Dataset records
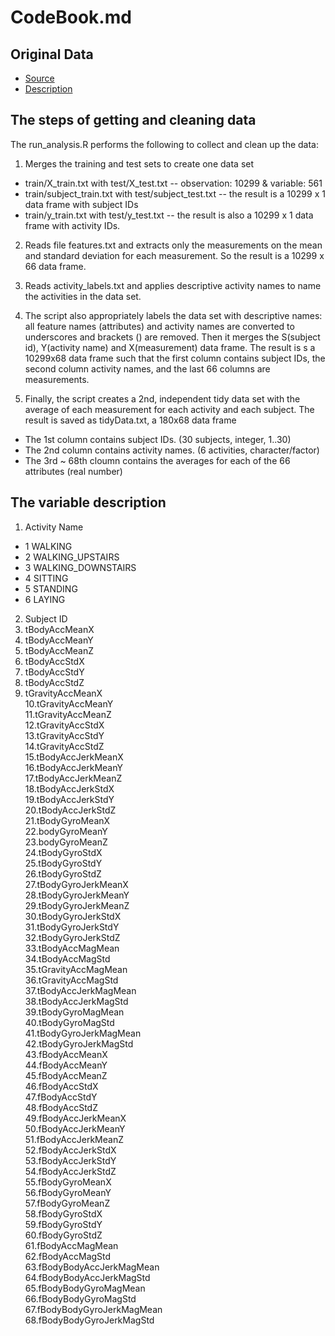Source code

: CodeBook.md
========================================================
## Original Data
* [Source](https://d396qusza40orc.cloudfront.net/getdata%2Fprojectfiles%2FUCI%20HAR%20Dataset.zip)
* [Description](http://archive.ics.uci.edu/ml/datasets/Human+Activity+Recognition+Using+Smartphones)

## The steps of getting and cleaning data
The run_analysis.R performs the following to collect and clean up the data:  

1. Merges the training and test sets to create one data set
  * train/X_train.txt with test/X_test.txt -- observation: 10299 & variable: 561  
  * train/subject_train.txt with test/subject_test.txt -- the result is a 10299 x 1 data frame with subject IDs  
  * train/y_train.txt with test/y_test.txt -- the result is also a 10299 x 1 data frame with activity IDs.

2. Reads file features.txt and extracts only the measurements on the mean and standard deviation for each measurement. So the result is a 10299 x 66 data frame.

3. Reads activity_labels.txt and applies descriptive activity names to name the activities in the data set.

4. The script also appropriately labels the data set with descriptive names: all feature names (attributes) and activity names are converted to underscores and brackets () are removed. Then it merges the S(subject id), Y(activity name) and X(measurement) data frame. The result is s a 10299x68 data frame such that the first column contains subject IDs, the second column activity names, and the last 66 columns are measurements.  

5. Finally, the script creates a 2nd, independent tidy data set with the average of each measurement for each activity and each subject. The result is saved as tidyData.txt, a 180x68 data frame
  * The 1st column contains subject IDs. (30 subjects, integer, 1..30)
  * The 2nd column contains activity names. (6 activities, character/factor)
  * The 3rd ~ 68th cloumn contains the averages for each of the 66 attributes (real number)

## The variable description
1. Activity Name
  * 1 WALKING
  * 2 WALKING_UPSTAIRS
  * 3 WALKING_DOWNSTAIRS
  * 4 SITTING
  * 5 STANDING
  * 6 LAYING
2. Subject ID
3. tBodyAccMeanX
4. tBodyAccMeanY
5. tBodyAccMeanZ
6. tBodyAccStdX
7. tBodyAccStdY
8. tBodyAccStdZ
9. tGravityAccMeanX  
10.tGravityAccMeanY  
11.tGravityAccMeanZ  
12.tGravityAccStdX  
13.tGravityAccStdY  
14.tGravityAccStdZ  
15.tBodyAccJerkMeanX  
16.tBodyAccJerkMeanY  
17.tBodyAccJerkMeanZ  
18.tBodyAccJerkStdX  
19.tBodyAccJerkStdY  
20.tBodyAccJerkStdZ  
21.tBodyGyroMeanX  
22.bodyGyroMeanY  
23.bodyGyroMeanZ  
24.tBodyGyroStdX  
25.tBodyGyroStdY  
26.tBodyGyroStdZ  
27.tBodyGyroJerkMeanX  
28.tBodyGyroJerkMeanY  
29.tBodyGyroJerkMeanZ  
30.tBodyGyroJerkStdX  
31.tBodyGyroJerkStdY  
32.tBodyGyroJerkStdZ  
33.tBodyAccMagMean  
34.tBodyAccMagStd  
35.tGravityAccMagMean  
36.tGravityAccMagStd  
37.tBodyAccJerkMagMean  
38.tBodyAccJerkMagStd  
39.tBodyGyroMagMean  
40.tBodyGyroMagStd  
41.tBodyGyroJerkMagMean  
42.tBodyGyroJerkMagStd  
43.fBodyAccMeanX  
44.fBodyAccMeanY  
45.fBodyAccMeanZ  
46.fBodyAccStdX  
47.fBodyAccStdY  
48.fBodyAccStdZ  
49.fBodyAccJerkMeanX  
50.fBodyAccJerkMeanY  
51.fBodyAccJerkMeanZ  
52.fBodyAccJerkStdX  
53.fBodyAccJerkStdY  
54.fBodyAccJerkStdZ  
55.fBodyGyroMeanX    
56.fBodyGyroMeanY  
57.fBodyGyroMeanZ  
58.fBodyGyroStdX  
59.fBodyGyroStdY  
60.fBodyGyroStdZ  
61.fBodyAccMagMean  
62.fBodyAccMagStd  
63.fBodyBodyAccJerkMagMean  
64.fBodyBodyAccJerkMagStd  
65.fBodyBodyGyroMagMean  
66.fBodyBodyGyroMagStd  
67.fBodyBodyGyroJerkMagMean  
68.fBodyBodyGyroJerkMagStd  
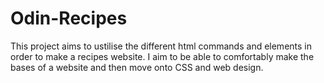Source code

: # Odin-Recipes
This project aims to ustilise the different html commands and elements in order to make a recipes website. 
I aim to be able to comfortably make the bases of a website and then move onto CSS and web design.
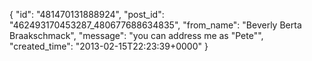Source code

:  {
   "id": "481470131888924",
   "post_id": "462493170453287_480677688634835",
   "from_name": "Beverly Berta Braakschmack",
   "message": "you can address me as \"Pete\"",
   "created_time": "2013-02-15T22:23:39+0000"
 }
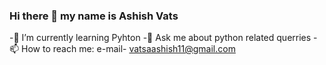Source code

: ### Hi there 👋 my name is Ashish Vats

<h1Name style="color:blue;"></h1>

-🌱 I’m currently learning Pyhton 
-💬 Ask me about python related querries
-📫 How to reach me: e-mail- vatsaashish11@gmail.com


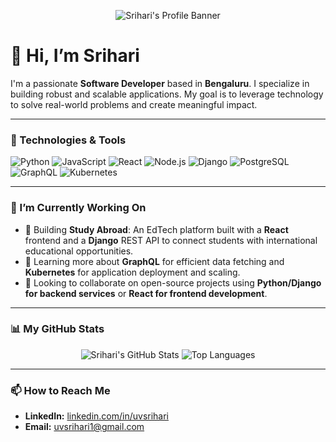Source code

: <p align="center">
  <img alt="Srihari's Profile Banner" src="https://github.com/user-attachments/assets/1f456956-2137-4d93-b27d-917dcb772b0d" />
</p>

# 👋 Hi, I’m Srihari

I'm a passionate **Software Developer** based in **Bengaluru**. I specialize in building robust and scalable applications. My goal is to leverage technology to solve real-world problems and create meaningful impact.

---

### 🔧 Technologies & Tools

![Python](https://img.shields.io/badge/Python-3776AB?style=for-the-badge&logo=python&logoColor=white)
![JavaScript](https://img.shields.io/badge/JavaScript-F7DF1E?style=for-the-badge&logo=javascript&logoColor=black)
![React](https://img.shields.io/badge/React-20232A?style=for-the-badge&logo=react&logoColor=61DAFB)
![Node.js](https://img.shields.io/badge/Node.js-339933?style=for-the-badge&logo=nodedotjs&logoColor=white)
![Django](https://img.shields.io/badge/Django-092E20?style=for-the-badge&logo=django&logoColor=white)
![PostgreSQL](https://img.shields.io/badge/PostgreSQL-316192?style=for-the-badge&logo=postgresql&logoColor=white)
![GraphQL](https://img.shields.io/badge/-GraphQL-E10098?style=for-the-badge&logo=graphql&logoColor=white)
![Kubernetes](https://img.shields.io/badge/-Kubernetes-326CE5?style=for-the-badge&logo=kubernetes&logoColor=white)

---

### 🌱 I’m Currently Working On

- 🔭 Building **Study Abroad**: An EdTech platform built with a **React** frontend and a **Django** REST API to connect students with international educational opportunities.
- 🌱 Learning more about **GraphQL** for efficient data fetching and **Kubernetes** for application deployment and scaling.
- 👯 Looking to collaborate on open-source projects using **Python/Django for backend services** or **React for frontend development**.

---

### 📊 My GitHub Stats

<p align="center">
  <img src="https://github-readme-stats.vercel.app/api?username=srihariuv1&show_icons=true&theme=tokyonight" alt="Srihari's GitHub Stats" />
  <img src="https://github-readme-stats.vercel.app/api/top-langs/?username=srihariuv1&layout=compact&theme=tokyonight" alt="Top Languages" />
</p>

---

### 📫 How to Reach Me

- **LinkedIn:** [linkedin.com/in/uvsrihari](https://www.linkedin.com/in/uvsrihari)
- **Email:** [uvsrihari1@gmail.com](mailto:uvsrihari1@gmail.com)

- **What is required**: Copy every line above that holds the word "activities".

- **Result of this exercise**:
3. Reads activity_labels.txt and applies descriptive activity names to name the activities in the data set.
  * The 2nd column contains activity names. (6 activities, character/factor)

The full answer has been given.